Work instructions>
Set out exactly every line of the entries below, starting at the line that holds "and operational costs." and stopping after the line that holds "their privacy settings.".

Data entries>
###

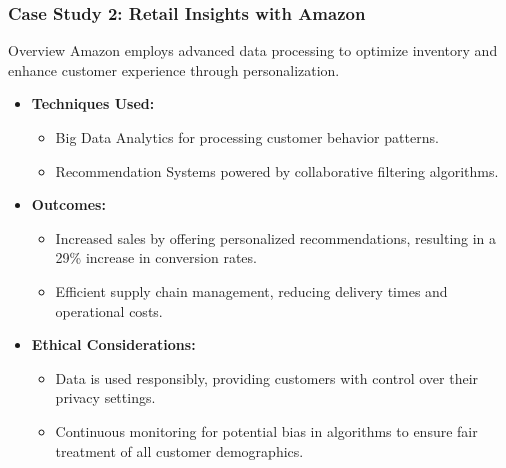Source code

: \documentclass[aspectratio=169]{beamer}
\begin{document}
\begin{frame}[fragile]
    \frametitle{Case Study 2: Retail Insights with Amazon}
    \begin{block}{Overview}
        Amazon employs advanced data processing to optimize inventory and enhance customer experience through personalization.
    \end{block}
    
    \begin{itemize}
        \item \textbf{Techniques Used:}
            \begin{itemize}
                \item Big Data Analytics for processing customer behavior patterns.
                \item Recommendation Systems powered by collaborative filtering algorithms.
            \end{itemize}
        \item \textbf{Outcomes:}
            \begin{itemize}
                \item Increased sales by offering personalized recommendations, resulting in a 29\% increase in conversion rates.
                \item Efficient supply chain management, reducing delivery times and operational costs.
            \end{itemize}
        \item \textbf{Ethical Considerations:}
            \begin{itemize}
                \item Data is used responsibly, providing customers with control over their privacy settings.
                \item Continuous monitoring for potential bias in algorithms to ensure fair treatment of all customer demographics.
            \end{itemize}
    \end{itemize}
\end{frame}
\end{document}
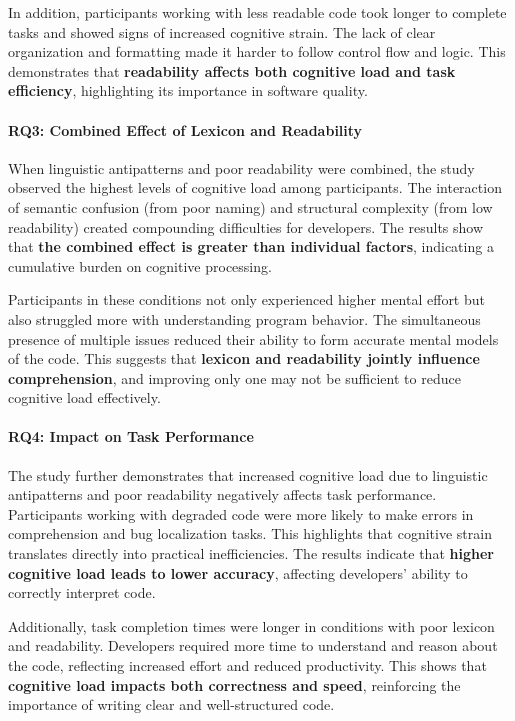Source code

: In addition, participants working with less readable code took longer to complete tasks and showed signs of increased cognitive strain. The lack of clear organization and formatting made it harder to follow control flow and logic. This demonstrates that \textbf{readability affects both cognitive load and task efficiency}, highlighting its importance in software quality.



\paragraph{RQ3: Combined Effect of Lexicon and Readability}
When linguistic antipatterns and poor readability were combined, the study observed the highest levels of cognitive load among participants. The interaction of semantic confusion (from poor naming) and structural complexity (from low readability) created compounding difficulties for developers. The results show that \textbf{the combined effect is greater than individual factors}, indicating a cumulative burden on cognitive processing.

Participants in these conditions not only experienced higher mental effort but also struggled more with understanding program behavior. The simultaneous presence of multiple issues reduced their ability to form accurate mental models of the code. This suggests that \textbf{lexicon and readability jointly influence comprehension}, and improving only one may not be sufficient to reduce cognitive load effectively.


\paragraph{RQ4: Impact on Task Performance}
The study further demonstrates that increased cognitive load due to linguistic antipatterns and poor readability negatively affects task performance. Participants working with degraded code were more likely to make errors in comprehension and bug localization tasks. This highlights that cognitive strain translates directly into practical inefficiencies. The results indicate that \textbf{higher cognitive load leads to lower accuracy}, affecting developers' ability to correctly interpret code.

Additionally, task completion times were longer in conditions with poor lexicon and readability. Developers required more time to understand and reason about the code, reflecting increased effort and reduced productivity. This shows that \textbf{cognitive load impacts both correctness and speed}, reinforcing the importance of writing clear and well-structured code.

###

The answer>
                \item Efficient supply chain management, reducing delivery times and operational costs.
            \end{itemize}
        \item \textbf{Ethical Considerations:}
            \begin{itemize}
                \item Data is used responsibly, providing customers with control over their privacy settings.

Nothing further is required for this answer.